Factual questions 

(to Observe)

Factual questions are  What-questions (or who/where/when-questions): they are extremely useful but they must be understood as being nothing more than a first step. Factual questions are important also as they encourage - demand! - close-reading skills.

To observe a text is to read it closely, picking out on facts and details, accumulating material to think from and with. So if in a text there is a character named Mary, and she decides to marry a man, a factual question could simply be:

Who is Mary's husband? Who did she marry?
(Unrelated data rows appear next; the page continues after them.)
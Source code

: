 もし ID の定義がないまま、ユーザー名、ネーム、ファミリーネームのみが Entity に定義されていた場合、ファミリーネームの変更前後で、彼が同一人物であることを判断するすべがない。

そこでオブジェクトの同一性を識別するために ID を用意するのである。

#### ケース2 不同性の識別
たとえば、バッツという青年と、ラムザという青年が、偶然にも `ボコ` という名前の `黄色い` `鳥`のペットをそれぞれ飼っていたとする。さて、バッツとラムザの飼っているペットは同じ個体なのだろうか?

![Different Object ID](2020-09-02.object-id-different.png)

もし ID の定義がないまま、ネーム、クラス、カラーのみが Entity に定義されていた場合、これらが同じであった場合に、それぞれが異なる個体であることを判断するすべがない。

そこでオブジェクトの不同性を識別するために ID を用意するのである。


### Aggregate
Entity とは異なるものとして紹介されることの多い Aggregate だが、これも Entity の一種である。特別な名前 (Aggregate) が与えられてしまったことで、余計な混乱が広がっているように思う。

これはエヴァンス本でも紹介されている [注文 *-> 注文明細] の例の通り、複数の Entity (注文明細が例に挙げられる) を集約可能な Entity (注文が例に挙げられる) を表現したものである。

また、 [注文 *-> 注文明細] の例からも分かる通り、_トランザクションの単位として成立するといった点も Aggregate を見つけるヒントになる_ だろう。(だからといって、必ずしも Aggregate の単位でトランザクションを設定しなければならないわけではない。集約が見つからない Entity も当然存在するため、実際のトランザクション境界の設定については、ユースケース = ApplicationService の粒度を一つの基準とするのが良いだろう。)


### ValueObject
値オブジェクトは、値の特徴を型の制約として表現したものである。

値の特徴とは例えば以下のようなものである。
Other factual questions would typically be like:

Where do they live? How old is she/he?

Factual questions start off the process of thinking about what there is in a text, in order to draw connections between what we find. You could call it 'analysing the text', but that, in itself, can only be an initial step - analysis is not interpretation. The important point is to use what factual questions deliver, and make links between the who, where, what, when and whichever other fact we found. in our example above, Mary could be twenty-five or forty-five; she could live in a big city or in a village; it could be now, or fifty years ago; her husband could be younger or older. All those elements, in isolation, mean very little: they acquire meaning in their relation with one another because each of them slightly modify the meaning of the other, and thickens the reality of the characters and of their lives.

Make sure not to turn your questions into 'novel-check' questions only, where it seems that the only purpose for those questions is to check that someone has read the text. Factual questions elicit objective answers, and must be used to full the subjective part of reading: interpreting.